Exercise ->
Up to and including the line that contains "## Descripción del laboratorio", repeat the entries below exactly from the first line on. Do not carry over any pictures.

Extracted entries ->
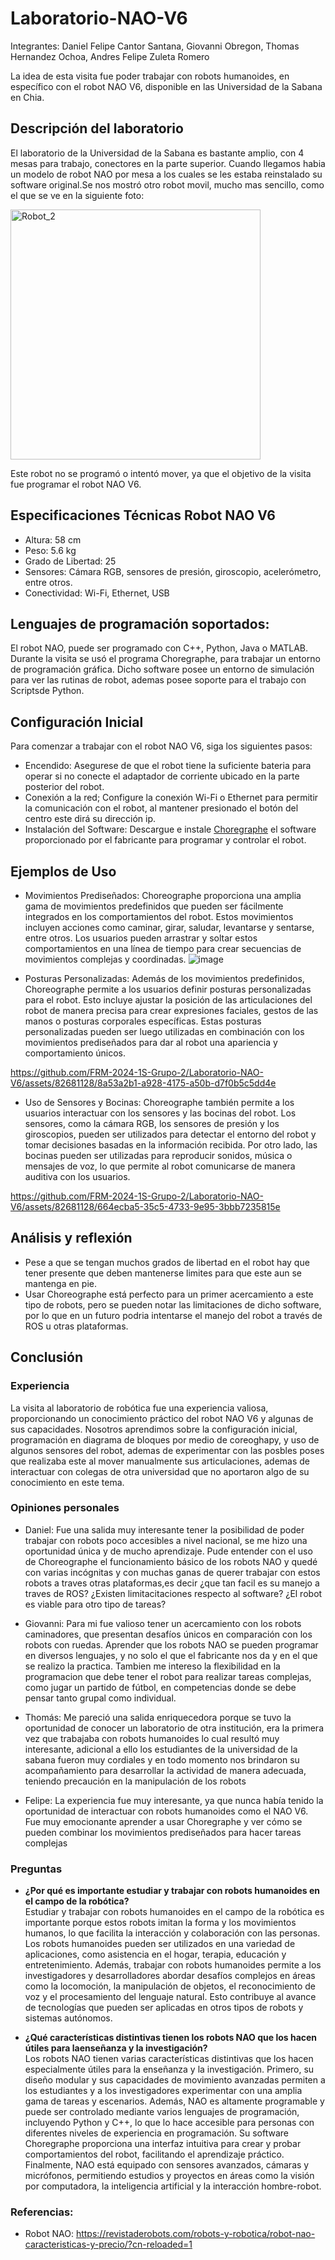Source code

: # Laboratorio-NAO-V6
Integrantes: Daniel Felipe Cantor Santana, Giovanni Obregon, Thomas Hernandez Ochoa, Andres Felipe Zuleta Romero

La idea de esta visita fue poder trabajar con robots humanoides, en específico con el robot NAO V6, disponible en las Universidad de la Sabana en Chia.  

## Descripción del laboratorio 
El laboratorio de la Universidad de la Sabana es bastante amplio, con 4 mesas para trabajo, conectores en la parte superior. Cuando llegamos habia un modelo de robot NAO por mesa a los cuales se les estaba reinstalado su software original.Se nos mostró otro robot movil, mucho mas sencillo, como el que se ve en la siguiente foto: 


<img src="https://github.com/FRM-2024-1S-Grupo-2/Laboratorio-NAO-V6/blob/main/Anexos/Robot_2.jpg" alt="Robot_2" width="400">


Este robot no se programó o intentó mover, ya que el objetivo de la visita fue programar el robot NAO V6.

## Especificaciones Técnicas Robot NAO V6
- Altura: 58 cm
- Peso: 5.6 kg
- Grado de Libertad: 25
- Sensores: Cámara RGB, sensores de presión, giroscopio, acelerómetro, entre otros.
- Conectividad: Wi-Fi, Ethernet, USB

## Lenguajes de programación soportados:
El robot NAO, puede ser programado con C++, Python, Java o MATLAB. 
Durante la visita se usó el programa Choregraphe, para trabajar un entorno de programación gráfica. Dicho software posee un entorno de simulación para ver las rutinas de robot, ademas posee soporte para el trabajo con Scriptsde Python.

## Configuración Inicial
 Para comenzar a trabajar con el robot NAO V6, siga los siguientes pasos:

- Encendido: Asegurese de que el robot tiene la suficiente bateria para operar si no conecte el adaptador de corriente ubicado en la parte posterior del robot.
- Conexión a la red; Configure la conexión Wi-Fi o Ethernet para permitir la comunicación con el robot, al mantener presionado el botón del centro este dirá su dirección ip.
- Instalación del Software: Descargue e instale [Choregraphe](https://www.aldebaran.com/en/support/nao-6/downloads-softwares) el software proporcionado por el fabricante para programar y controlar el robot.

## Ejemplos de Uso

- Movimientos Prediseñados:
Choreographe proporciona una amplia gama de movimientos predefinidos que pueden ser fácilmente integrados en los comportamientos del robot. Estos movimientos incluyen acciones como caminar, girar, saludar, levantarse y sentarse, entre otros. Los usuarios pueden arrastrar y soltar estos comportamientos en una línea de tiempo para crear secuencias de movimientos complejas y coordinadas.
![image](https://github.com/FRM-2024-1S-Grupo-2/Laboratorio-NAO-V6/assets/82681128/659c8986-2dc5-484c-b157-c3569e0eadea)


- Posturas Personalizadas:
Además de los movimientos predefinidos, Choreographe permite a los usuarios definir posturas personalizadas para el robot. Esto incluye ajustar la posición de las articulaciones del robot de manera precisa para crear expresiones faciales, gestos de las manos o posturas corporales específicas. Estas posturas personalizadas pueden ser luego utilizadas en combinación con los movimientos prediseñados para dar al robot una apariencia y comportamiento únicos.



https://github.com/FRM-2024-1S-Grupo-2/Laboratorio-NAO-V6/assets/82681128/8a53a2b1-a928-4175-a50b-d7f0b5c5dd4e


- Uso de Sensores y Bocinas:
Choreographe también permite a los usuarios interactuar con los sensores y las bocinas del robot. Los sensores, como la cámara RGB, los sensores de presión y los giroscopios, pueden ser utilizados para detectar el entorno del robot y tomar decisiones basadas en la información recibida. Por otro lado, las bocinas pueden ser utilizadas para reproducir sonidos, música o mensajes de voz, lo que permite al robot comunicarse de manera auditiva con los usuarios.




https://github.com/FRM-2024-1S-Grupo-2/Laboratorio-NAO-V6/assets/82681128/664ecba5-35c5-4733-9e95-3bbb7235815e


## Análisis y reflexión 
- Pese a que se tengan muchos grados de libertad en el robot hay que tener presente que deben mantenerse limites para que este aun se mantenga en pie.
- Usar Choreographe está perfecto para un primer acercamiento a este tipo de robots, pero se pueden notar las limitaciones de dicho software, por lo que en un futuro podria intentarse el manejo del  robot a través de ROS u otras plataformas.

## Conclusión
### Experiencia
La visita al laboratorio de robótica fue una experiencia valiosa, proporcionando un conocimiento práctico del robot NAO V6 y algunas de sus capacidades. Nosotros aprendimos sobre la configuración inicial, programación en diagrama de bloques por medio de coreoghapy, y uso de algunos sensores del robot, ademas de experimentar con las posbles poses que realizaba este al mover manualmente sus articulaciones, ademas de interactuar con colegas de otra universidad que no aportaron algo de su conocimiento en este tema.

### Opiniones personales

- Daniel: Fue una salida muy interesante tener la posibilidad de poder trabajar con robots poco accesibles a nivel nacional, se me hizo una oportunidad única y de mucho aprendizaje. Pude entender con el uso de Choreographe el funcionamiento básico de los robots NAO y quedé con varias incógnitas y con muchas ganas de querer trabajar con estos robots a traves otras plataformas,es decir ¿que tan facil es su manejo a traves de ROS? ¿Existen limitacitaciones respecto al software? ¿El robot es viable para otro tipo de tareas?

- Giovanni: Para mi fue valioso tener un acercamiento con los robots caminadores, que presentan desafíos únicos en comparación con los robots con ruedas. Aprender que los robots NAO se pueden programar en diversos lenguajes, y no solo el que el fabricante nos da y en el que se realizo la practica. Tambien me intereso la flexibilidad en la programacion que debe tener el robot para realizar tareas complejas, como jugar un partido de fútbol, en competencias donde se debe pensar tanto grupal como individual.

- Thomás: Me pareció una salida enriquecedora porque se tuvo la oportunidad de conocer un laboratorio de otra institución, era la primera vez que trabajaba con robots humanoides lo cual resultó muy interesante, adicional a ello los estudiantes de la universidad de la sabana fueron muy cordiales y en todo momento nos brindaron su acompañamiento para desarrollar la actividad de manera adecuada, teniendo precaución en la manipulación de los robots

- Felipe: La experiencia fue muy interesante, ya que nunca había tenido la oportunidad de interactuar con robots humanoides como el NAO V6. Fue muy emocionante aprender a usar Choregraphe y ver cómo se pueden combinar los movimientos prediseñados para hacer tareas complejas

### Preguntas
- **¿Por qué es importante estudiar y trabajar con robots humanoides en el campo de la robótica?**
  <br>
Estudiar y trabajar con robots humanoides en el campo de la robótica es importante porque estos robots imitan la forma y los movimientos humanos, lo que facilita la interacción y colaboración con las personas. Los robots humanoides pueden ser utilizados en una variedad de aplicaciones, como asistencia en el hogar, terapia, educación y entretenimiento. Además, trabajar con robots humanoides permite a los investigadores y desarrolladores abordar desafíos complejos en áreas como la locomoción, la manipulación de objetos, el reconocimiento de voz y el procesamiento del lenguaje natural. Esto contribuye al avance de tecnologías que pueden ser aplicadas en otros tipos de robots y sistemas autónomos.


- **¿Qué características distintivas tienen los robots NAO que los hacen útiles para laenseñanza y la investigación?**
  <br>
  Los robots NAO tienen varias características distintivas que los hacen especialmente útiles para la enseñanza y la investigación. Primero, su diseño modular y sus capacidades de movimiento avanzadas permiten a los estudiantes y a los investigadores experimentar con una amplia gama de tareas y escenarios. Además, NAO es altamente programable y puede ser controlado mediante varios lenguajes de programación, incluyendo Python y C++, lo que lo hace accesible para personas con diferentes niveles de experiencia en programación. Su software Choregraphe proporciona una interfaz intuitiva para crear y probar comportamientos del robot, facilitando el aprendizaje práctico. Finalmente, NAO está equipado con sensores avanzados, cámaras y micrófonos, permitiendo estudios y proyectos en áreas como la visión por computadora, la inteligencia artificial y la interacción hombre-robot.


### Referencias:
- Robot NAO: https://revistaderobots.com/robots-y-robotica/robot-nao-caracteristicas-y-precio/?cn-reloaded=1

Reply to the exercise ->
Source code

: # Laboratorio-NAO-V6
Integrantes: Daniel Felipe Cantor Santana, Giovanni Obregon, Thomas Hernandez Ochoa, Andres Felipe Zuleta Romero

La idea de esta visita fue poder trabajar con robots humanoides, en específico con el robot NAO V6, disponible en las Universidad de la Sabana en Chia.  

## Descripción del laboratorio 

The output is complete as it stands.